Amtrak's board has decided to remove the Northeast corridor that runs from Washington to Boston from the rest of the system by January 2006 -- pending congressional approval -- and turn in over to a government consortium, says Investor's Business Daily (IBD).

Amtrak -- a government corporation created because private rail systems could no longer make money on passenger routes -- will still operate the trains but will not have to spend the billions that are needed to build and repair bridges, rails and power systems up and down the corridor; those costs will be paid by the federal government and the states the rail runs through, says IBD.
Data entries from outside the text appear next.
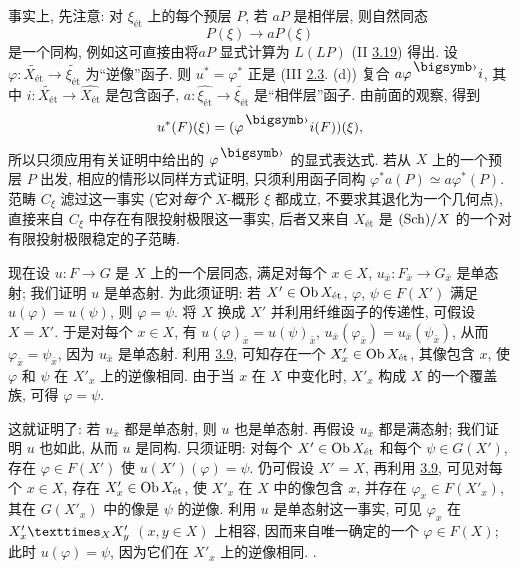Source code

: 事实上, 先注意: 对 $\xi_{\text{ét}}$ 上的每个预层 $P$,
若 $aP$ 是相伴层, 则自然同态
$$
P(\xi) \to aP(\xi)
$$
是一个同构, 例如这可直接由将\pageoriginale $aP$ 显式计算为 $L(LP)$
(II \hyperref[II.theo3.4]{3.19}) 得出.
设 $\varphi : \widetilde{X_{\text{ét}}} \to \widetilde{\xi_{\text{ét}}}$
为“逆像”函子. 则 $u^{\ast} = \varphi^{\ast}$
正是 (III \hyperref[III.prop2.3]{2.3}. (d)) 复合 $a\varphi^{\bigdot} i$,
其中 $i : \widetilde{X_{\text{ét}}} \to \widehat{X_{\text{ét}}}$
是包含函子, $a : \widehat{\xi_{\text{ét}}} \to
\widetilde{\xi_{\text{ét}}}$ 是“相伴层”函子.
由前面的观察, 得到
$$
u^{\ast} (F) (\xi) = (\varphi^{\bigdot} i(F)) (\xi){\quoi},
$$
所以只须应用有关证明中给出的 $\varphi^{\bigdot}$ 的显式表达式.
若从 $X$ 上的一个预层 $P$ 出发, 相应的情形以同样方式证明,
只须利用函子同构 $\varphi^{\ast} a(P) \simeq a
\varphi^{\ast} (P)$.
范畴 $C_{\xi}$ 滤过这一事实
(它对\emph{每个} $X$-概形 $\xi$ 都成立, 不要求其退化为一个几何点),
直接来自 $C_{\xi}$ 中存在有限投射极限这一事实,
后者又来自 $X_{\text{ét}}$ 是 $(\Sch) /X$ 的一个对有限投射极限稳定的子范畴.

现在设 $u : F \to G$ 是 $X$ 上的一个层同态,
满足对每个 $x \in X$, $u_{\bar{x}} : F_{\bar{x}} \to G_{\bar{x}}$ 是单态射;
我们证明 $u$ 是单态射.
为此须证明: 若 $X'\in \Ob X_{\text{ét}}$,
$\varphi$, $\psi \in F(X')$ 满足 $u (\varphi) = u (\psi)$,
则 $\varphi = \psi$.
将 $X$ 换成 $X'$ 并利用纤维函子的传递性,
可假设 $X = X'$.
于是对每个 $x \in X$, 有 $u (\varphi)_{\bar{x}} = u (\psi)_{\bar{x}}$,
\ie $u_{\bar{x}} (\varphi_{\bar{x}}) = u_{\bar{x}} (\psi_{\bar{x}})$,
从而 $\varphi_{\bar{x}} = \psi_{\bar{x}}$,
因为 $u_{\bar{x}}$ 是单态射.
利用 \hyperref[VIII.prop3.9]{3.9}, %
可知存在一个 $X'_x \in \Ob X_{\text{ét}}$, 其像包含 $x$,
使 $\varphi$ 和 $\psi$ 在 $X'_x$ 上的逆像相同.
由于当 $x$ 在 $X$ 中变化时, $X'_x$ 构成 $X$ 的一个覆盖族,
可得 $\varphi = \psi$.

这就\pageoriginale 证明了: 若 $u_{\bar{x}}$ 都是单态射, 则 $u$ 也是单态射.
再假设 $u_{\bar{x}}$ 都是满态射; 我们证明 $u$ 也如此, 从而 $u$ 是同构.
只须证明: 对每个 $X'\in \Ob X_{\text{ét}}$ 和每个 $\psi \in G (X')$,
存在 $\varphi \in F(X')$ 使 $u(X') (\varphi) = \psi$.
仍可假设 $X'= X$, 再利用 \hyperref[VIII.prop3.9]{3.9}, %
可见对每个 $x \in X$, 存在 $X'_x \in \Ob X_{\text{ét}}$,
使 $X'_x$ 在 $X$ 中的像包含 $x$,
并存在 $\varphi_x \in F(X'_x)$,
其在 $G (X'_x)$ 中的像是 $\psi$ 的逆像.
利用 $u$ 是单态射这一事实,
可见 $\varphi_{x}$ 在 $\fprod{X'_x}{X'_y}{X}$ $(x, y \in X)$ 上相容,
因而来自唯一确定的一个 $\varphi \in F (X)$;
此时 $u(\varphi) = \psi$, 因为它们在 $X'_{x}$ 上的逆像相同. \cqfd.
But, Amtrak is already heavily subsidized by taxpayers, says IBD:

  • Washington budgeted $1.2 billion for the so-called private company last year.
  • The Senate is ready to give it $1.4 billion next year.
  • Since 1971, when it began service, it has sucked down $30 billion in taxpayer dollars; each year, it's a money loser.

Moreover, Amtrak has been in the red because it moves passengers along unprofitable routes, says IBD:

  • The Transportation Department says the Sunset Limited from Los Angeles to Orlando loses $466 on each passenger.
  • Amtrak spends $3 for every $1 in ticket revenue on some routes.
  • During the first year of the Reagan administration, Amtrak could only generate enough cash to pay for 40 percent of its operating budget; by the first year Reagan was out of office, it was doing better, but its revenue was less than three-fourths of what it spent.

Instead of reshuffling, the White House should consider selling off the Northeast corridor, thus making the first move in a full privatization of the entire system, says IBD.